The drosophila project, in contrast, aims to produce high-quality sequence using two high-throughput sequencing methods with complementary strengths. The machines produced by Illumina of San Diego, California, are particularly good at detecting single base differences in the DNA sequence, whereas the sequencers from 454 Life Sciences of Branford, Connecticut, are better at finding regions in which large stretches of DNA have been inserted or deleted. “I'm after as much sequence as I can get, in a very greedy way,” says Stephen Richards of Baylor College of Medicine in Houston, Texas, who is an investigator on the drosophila project.
This approach will provide a useful testing ground, says population geneticist Philip Awadalla of the University of Montreal in Canada. Awadalla usually studies genetics in humans and in the malaria parasite, but says the analytical tools developed in the drosophila project could be useful for his work. Awadalla also plans to analyse the drosophila sequences once they become available. The small genome and the ease with which different strains of D. melanogaster can be characterized provide clear advantages over humans or other insects, he says.

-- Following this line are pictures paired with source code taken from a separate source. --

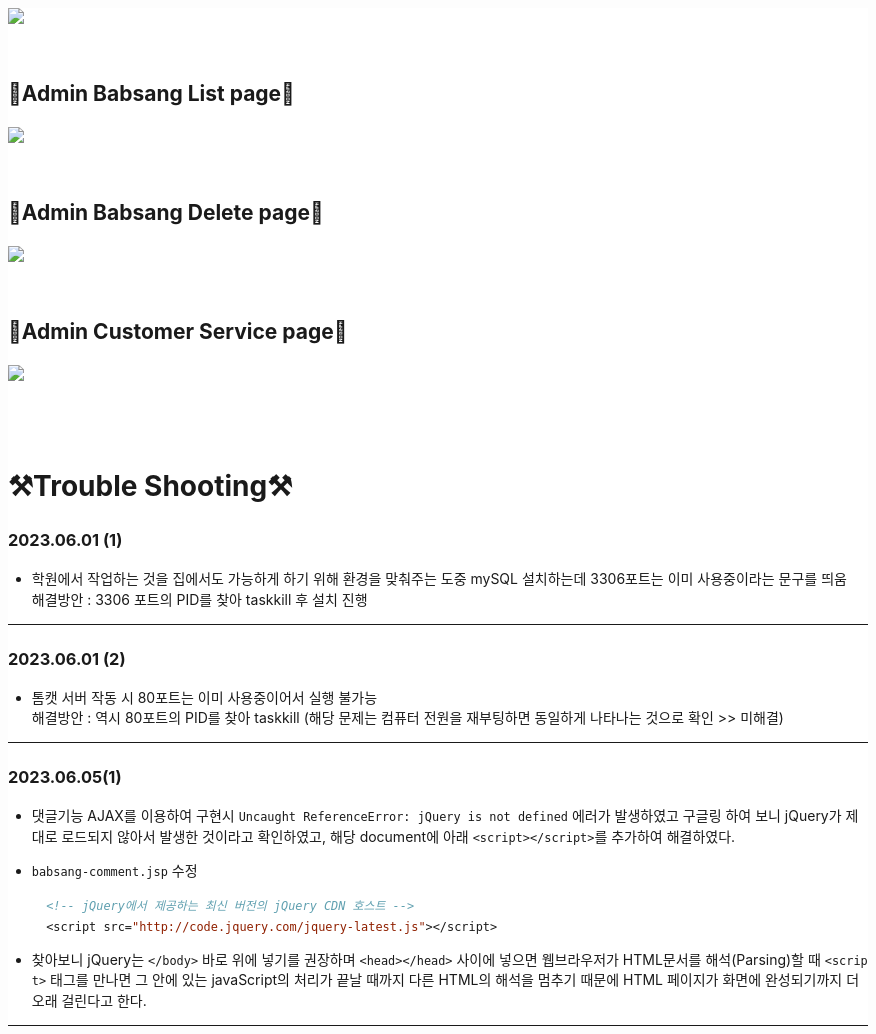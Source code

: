 <img width="100%" src="https://github.com/jiheekim0104/MannaMatna/assets/121775439/8f5cf84f-e5eb-4fa1-99dc-5c7245500678"/><br>
<br>

## **🌟Admin Babsang List page🌟**

<img width="100%" src="https://github.com/jiheekim0104/MannaMatna/assets/121775439/74dddc0b-4463-4555-b7b1-8ac961c43023"/><br>
<br>

## **🌟Admin Babsang Delete page🌟**

<img width="100%" src="https://github.com/jiheekim0104/MannaMatna/assets/121775439/69695a9d-1e85-4042-812d-ba8758c4562a"/><br>
<br>

## **🌟Admin Customer Service page🌟**

<img width="100%" src="https://github.com/jiheekim0104/MannaMatna/assets/121775439/0b352cf7-54d3-40d5-977d-3479c13b0635"/><br>
<br>
<br>

# **⚒️Trouble Shooting⚒️**

### 2023.06.01 (1)

- 학원에서 작업하는 것을 집에서도 가능하게 하기 위해 환경을 맞춰주는 도중
  mySQL 설치하는데 3306포트는 이미 사용중이라는 문구를 띄움 <br>
  해결방안 : 3306 포트의 PID를 찾아 taskkill 후 설치 진행

---

### 2023.06.01 (2)

- 톰캣 서버 작동 시 80포트는 이미 사용중이어서 실행 불가능 <br>
  해결방안 : 역시 80포트의 PID를 찾아 taskkill
  (해당 문제는 컴퓨터 전원을 재부팅하면 동일하게 나타나는 것으로 확인 >> 미해결)

---

### 2023.06.05(1)

- 댓글기능 AJAX를 이용하여 구현시 `Uncaught ReferenceError: jQuery is not defined` 에러가 발생하였고 구글링 하여 보니 jQuery가 제대로 로드되지 않아서 발생한 것이라고 확인하였고, 해당 document에 아래 `<script></script>`를 추가하여 해결하였다.
- `babsang-comment.jsp` 수정

  ```jsp
    <!-- jQuery에서 제공하는 최신 버전의 jQuery CDN 호스트 -->
    <script src="http://code.jquery.com/jquery-latest.js"></script>
  ```

- 찾아보니 jQuery는 `</body>` 바로 위에 넣기를 권장하며 `<head></head>` 사이에 넣으면 웹브라우저가 HTML문서를 해석(Parsing)할 때 `<script>` 태그를 만나면 그 안에 있는 javaScript의 처리가 끝날 때까지 다른 HTML의 해석을 멈추기 때문에 HTML 페이지가 화면에 완성되기까지 더 오래 걸린다고 한다.

---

Drosophila researchers are renowned for devising creative ways of studying their beloved flies. Researchers are already lining up to study Mackay's wild isolates, with plans to study learning and memory, wing morphology, body size, social behaviour, circadian rhythm and responses to different odours and drugs. Hasson will try to determine why some flies like to lay their eggs in grapes whereas others prefer oranges, and Anholt will test responses to alcohol using his 'inebriometer', a device that measures how quickly flies become woozy from ethanol fumes.
Richards says that similar projects in other insects, such as mosquitoes or honeybees, could be on the horizon. “The cost of sequencing is coming down so quickly; in the future it'll just be a normal grant proposal to do 500 insects,” he says.